2. I heard this one really early in my warehouse party days because it was very popular in Chicago. It was a "French house filter track," as we used to say by DJ. Gregory called "Sunshine People," I think the sample is from Chic. This version is from Darrio D Attis.
3. This sample, which I always called "Street Life," because that's the name of the Crusaders song that it was taken from, was super popular in Chicago. I think that I first heard Derrick Carter playing the version by Cricco Castelli. Everyone used to go crazy when that organ stab started to play and loop in joyful circles. This version is from Purple Disco Machine who is this Turkish German guy if I understand correctly.
4. This song is called "Soul Power," by Full Intention. It's a good example of "Gospel house." The four on the floor beat of house music is from Gospel music. It's like when people start catching the Holy Ghost, and the organist is slamming all four bass pedals to the floor like she's banging out a bass rhythm, but there's a lot of disco elements in this song too, like the staccato string stabs and bubbly rhythm sounds. Full Intention have been around since the beginning.
5. I just call this next track "chucking" because it sounds like the disco chucking on guitar that Nile Rodgers used to do. It's from another Turkish German guy who's been around forever called "Mousse T."
6. This one was called "Ron Hardy's Revenge" after a famous saying by Ron Hardy that house music was disco's revenge. This contains a now very popular sample that Ron Hardy used to play over tracks that he was spinning. It's a Disco Diva, maybe Loleatta Holloway or Evelyn King or Thelma Houston or Norma Jean Wright giving a speech about resilience in the face of adversity. I always forget who this is, and it's hard to figure out a good way to search for it, but Ron Hardy (RIP) definitely invented playing an inspirational a cappella track over a beat.
7. I call this one "Jack Chicago," and I know very little about it. But it's full of fun, filter builds and horn stabs and a great sample of someone saying "jack Chicago," and "He's really the only one for me." It like a super badass, radio advertisement for Chicago house music.
8. This one is super disco-y. The sample is people saying "Break down the door," I think, which sounds like some super awesome disco emergency in which you have to get into the club to "dance your ass off," as Sal Soul used to say.
9. This one is Nick Holder, and it's called "Paradise." I really love the disco dance floor peaks and swells in this one. Holder takes us all to Paradise here, especially with those high pitched synth chirps that sound like the birds of paradise or angels calling us to a tropical heaven.
10. I call this one "keep on trucking" because that was a popular saying in the 70s, and this track sounds like a disco trucker rolling down the highway, but then there are these awesome deep strings making it sound like that "Disco Fever" track that I remember from the double album from the movie soundtrack that my parents had, which was called something like "Journey to Disco Mountain." It almost sounds kind of country too, like that "Devil Went Down to George" song.

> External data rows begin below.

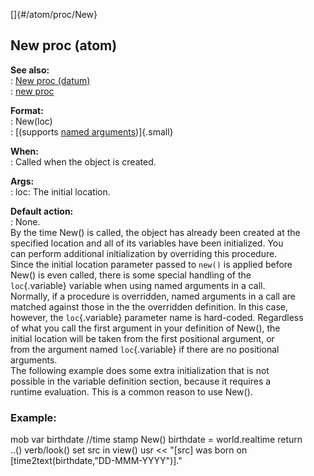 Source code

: []{#/atom/proc/New}    
## New proc (atom)    
**See also:**    
:   [New proc (datum)](ref/datum/proc/New)    
:   [new proc](ref/proc/new)    
<!-- -->    
**Format:**    
:   New(loc)    
:   [(supports [named arguments](ref/proc/arguments/named))]{.small}    
<!-- -->    
**When:**    
:   Called when the object is created.    
<!-- -->    
**Args:**    
:   loc: The initial location.    
<!-- -->    
**Default action:**    
:   None.    
By the time New() is called, the object has already been created at the    
specified location and all of its variables have been initialized. You    
can perform additional initialization by overriding this procedure.    
Since the initial location parameter passed to `new()` is applied before    
New() is even called, there is some special handling of the    
`loc`{.variable} variable when using named arguments in a call.    
Normally, if a procedure is overridden, named arguments in a call are    
matched against those in the the overridden definition. In this case,    
however, the `loc`{.variable} parameter name is hard-coded. Regardless    
of what you call the first argument in your definition of New(), the    
initial location will be taken from the first positional argument, or    
from the argument named `loc`{.variable} if there are no positional    
arguments.    
The following example does some extra initialization that is not    
possible in the variable definition section, because it requires a    
runtime evaluation. This is a common reason to use New().    
### Example:    
mob var birthdate //time stamp New() birthdate = world.realtime return    
..() verb/look() set src in view() usr \<\< \"\[src\] was born on    
\[time2text(birthdate,\"DD-MMM-YYYY\")\].\"   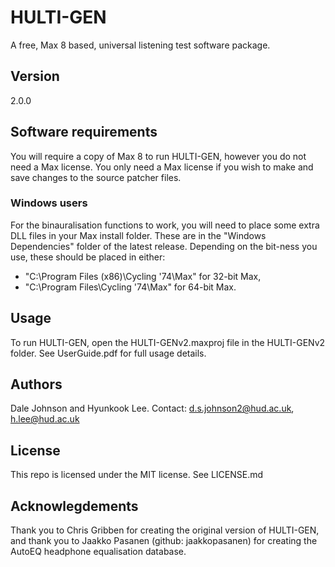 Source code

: # HULTI-GEN
A free, Max 8 based, universal listening test software package.

## Version
2.0.0

## Software requirements
You will require a copy of Max 8 to run HULTI-GEN, however you do not need a Max license.
You only need a Max license if you wish to make and save changes to the source patcher files.

### Windows users
For the binauralisation functions to work, you will need to place some extra DLL files in your Max install folder. These are in the "Windows Dependencies" folder of the latest release. Depending on the bit-ness you use, these should be placed in either:

- "C:\Program Files (x86)\Cycling '74\Max" for 32-bit Max, 
- "C:\Program Files\Cycling '74\Max" for 64-bit Max.

## Usage
To run HULTI-GEN, open the HULTI-GENv2.maxproj file in the HULTI-GENv2 folder. See UserGuide.pdf for full usage details.

## Authors
Dale Johnson and Hyunkook Lee.
Contact: d.s.johnson2@hud.ac.uk, h.lee@hud.ac.uk

## License
This repo is licensed under the MIT license.
See LICENSE.md

## Acknowlegdements
Thank you to Chris Gribben for creating the original version of HULTI-GEN, and thank you to Jaakko Pasanen (github: jaakkopasanen) for creating the AutoEQ headphone equalisation database.
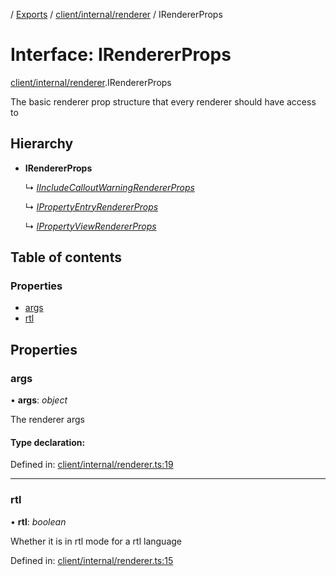 [](../README.md) / [Exports](../modules.md) / [client/internal/renderer](../modules/client_internal_renderer.md) / IRendererProps

# Interface: IRendererProps

[client/internal/renderer](../modules/client_internal_renderer.md).IRendererProps

The basic renderer prop structure that
every renderer should have access to

## Hierarchy

* **IRendererProps**

  ↳ [*IIncludeCalloutWarningRendererProps*](client_internal_components_includecalloutwarning.iincludecalloutwarningrendererprops.md)

  ↳ [*IPropertyEntryRendererProps*](client_internal_components_propertyentry.ipropertyentryrendererprops.md)

  ↳ [*IPropertyViewRendererProps*](client_internal_components_propertyview.ipropertyviewrendererprops.md)

## Table of contents

### Properties

- [args](client_internal_renderer.irendererprops.md#args)
- [rtl](client_internal_renderer.irendererprops.md#rtl)

## Properties

### args

• **args**: *object*

The renderer args

#### Type declaration:

Defined in: [client/internal/renderer.ts:19](https://github.com/onzag/itemize/blob/0569bdf2/client/internal/renderer.ts#L19)

___

### rtl

• **rtl**: *boolean*

Whether it is in rtl mode for a rtl language

Defined in: [client/internal/renderer.ts:15](https://github.com/onzag/itemize/blob/0569bdf2/client/internal/renderer.ts#L15)

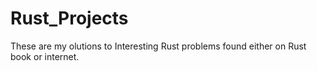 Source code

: # Rust_Projects
These are my olutions to Interesting Rust problems found either on Rust book or internet.

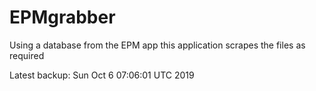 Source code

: # EPMgrabber
Using a database from the EPM app this application scrapes the files as required


Latest backup: Sun Oct 6 07:06:01 UTC 2019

11. This is an Ian Pooley track, who is my favorite German producer and deejay. This one feels like a swirling, Latin rumba or something. I saw Ian once at the Detroit Movement festival a long time ago, and he seemed to raise his larger to me as I would lose my mind to each new groove that he mixed into.
12. I only know that this one has a Sister Sledge sample in it, and it might be called "Disco Tools." It's so fun, and what a great build to a tremendous disco eruption!
13 This one is Karizma, and it was a very popular gospel house track maybe a decade ago or so. The sample is from a classic gospel song, which I don't know the name of, but the lead singer and the choir are singing about having bills due and how God is going to "Work It Out."
https://www.martinessig.com [https://www.martinessig.com]
Baddass vibes mixed by James Reeves of Midnight Radio: jamesreeves.co [http://jamesreeves.co]
https://www.jamesreevesco.com [https://www.jamesreevesco.com]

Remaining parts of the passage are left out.